Plutôt une attitude, en effet. Un ethos. Une posture nécessaire dans l’exercice des responsabilités, qui s’apprend dans nos Grandes Écoles. Nous appelons cela trianguler avec le populisme.

Écoutez Sylvain Garniel:

Il n’y a pas lieu de distinguer une morale, qui serait l’expression intime d’une volonté subjective, et une politique, comprise comme un élément d’existence sociale extérieur au sujet … En s’installant aux frontières des ordres qui nous gouvernent, Foucault éprouve la perméabilité des mouvements subjectifs et du milieu social et politique; les techniques et les arts de gouverner ont des effets sur la manière dont nous nous gouvernons nous-mêmes, et ils constituent des modalités du rapport à l’autre …

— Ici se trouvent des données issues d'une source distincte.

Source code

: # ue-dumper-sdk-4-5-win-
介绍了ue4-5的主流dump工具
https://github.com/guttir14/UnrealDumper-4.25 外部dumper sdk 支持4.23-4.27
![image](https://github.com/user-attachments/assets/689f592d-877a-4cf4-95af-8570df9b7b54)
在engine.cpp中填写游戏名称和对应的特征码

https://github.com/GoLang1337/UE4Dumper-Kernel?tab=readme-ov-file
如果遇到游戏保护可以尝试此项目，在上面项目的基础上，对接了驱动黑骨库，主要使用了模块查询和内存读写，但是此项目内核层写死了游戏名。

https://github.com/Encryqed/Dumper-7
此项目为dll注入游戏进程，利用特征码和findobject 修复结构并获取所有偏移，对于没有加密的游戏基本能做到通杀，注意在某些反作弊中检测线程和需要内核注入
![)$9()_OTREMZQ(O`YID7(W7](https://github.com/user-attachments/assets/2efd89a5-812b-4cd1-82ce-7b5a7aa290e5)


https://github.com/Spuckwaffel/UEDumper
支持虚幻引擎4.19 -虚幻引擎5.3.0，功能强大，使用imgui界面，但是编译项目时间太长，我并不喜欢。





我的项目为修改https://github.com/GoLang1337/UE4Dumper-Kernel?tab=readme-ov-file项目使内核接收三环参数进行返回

Depuis la fin de la Seconde Guerre mondiale et au moins jusqu’au début des années 2000, avant que les réseaux sociaux ne commencent à fabriquer une nou­velle conscience collective, l’extrême droite était le tabou des tabous, la limite extérieure de la démocra­tie, son opposé radical. La droite et la gauche gardaient encore leurs noms historiques en fonction de l’endroit où les repré­sentants siégeaient dans le Parlement français, né de la Révolution. Dans cette distribution, l’extrême droite n’était pas un lieu dans l’hémicycle, mais plutôt son dehors constitutif. La topographie parle­mentaire a évolué de telle sorte qu’il n’est plus possible de la décrire de manière bidimension­nelle. Il est désormais nécessaire d’établir une troisième dimension: le fascisme. Non pas comme le bord de l’hémicycle ou l’extérieur de la démocratie, mais comme une va­riable interne au spectre parlemen­taire. La droite et la gauche ne se mesurent plus à leur distance du centre ou à leur proximité des extrêmes, mais à leur vo­lume dans cette troisième dimen­sion.

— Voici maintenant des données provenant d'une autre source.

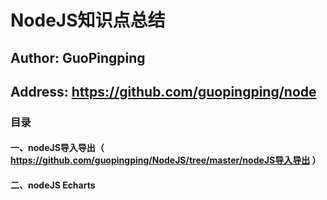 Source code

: NodeJS知识点总结
====
Author: GuoPingping
-----------------------
Address: https://github.com/guopingping/node
---------------------------------------------
### 目录
#### 一、nodeJS导入导出（ https://github.com/guopingping/NodeJS/tree/master/nodeJS导入导出 ）
#### 二、nodeJS Echarts
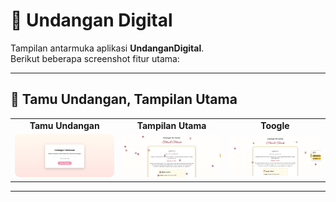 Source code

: # 📌 Undangan Digital  

Tampilan antarmuka aplikasi **UndanganDigital**.  
Berikut beberapa screenshot fitur utama:  

---

## 🔑 Tamu Undangan, Tampilan Utama
<table>
  <tr>
    <td align="center"><b>Tamu Undangan</b></td>
    <td align="center"><b>Tampilan Utama</b></td>
    <td align="center"><b>Toogle</b></td>
  </tr>
  <tr>
    <td><img src="Tamu.png" width="250" style="border-radius:8px"></td>
    <td><img src="Tampilan.png" width="250" style="border-radius:8px"></td>
    <td><img src="Toogle.png" width="250" style="border-radius:8px"></td>
  </tr>
</table>

---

C’est la grande découverte de ce-dont-Sarkozy-est-le-nom. Sur cette découverte s’appuie désormais la ploutocratie: la base popu­liste et l’élite financière doivent converger, or elles ont effectivement convergé dans le fascisme historique, qu’il faut alors reconsidérer.

Hommage aux médias détenus par Mr Bolloré -dont la fortune provient du pillage de l’Afrique de l’Ouest: l’invention de la Tradition n’est pas séparable des flux financiers les plus modernes.

Seules la cupidité et la peur nous unissent, socialement et économiquement. Tel est le nouveau Contrat social -en fait le présupposé tiré de l’expérience des dirigeants, indument généralisé en principe philosophique vaguement hobbésien. Ce principe est mis en œuvre comme prophétie auto-réalisatrice, qu’il convient d’entretenir à petit feu par les médias, qui jouent donc un rôle décisif.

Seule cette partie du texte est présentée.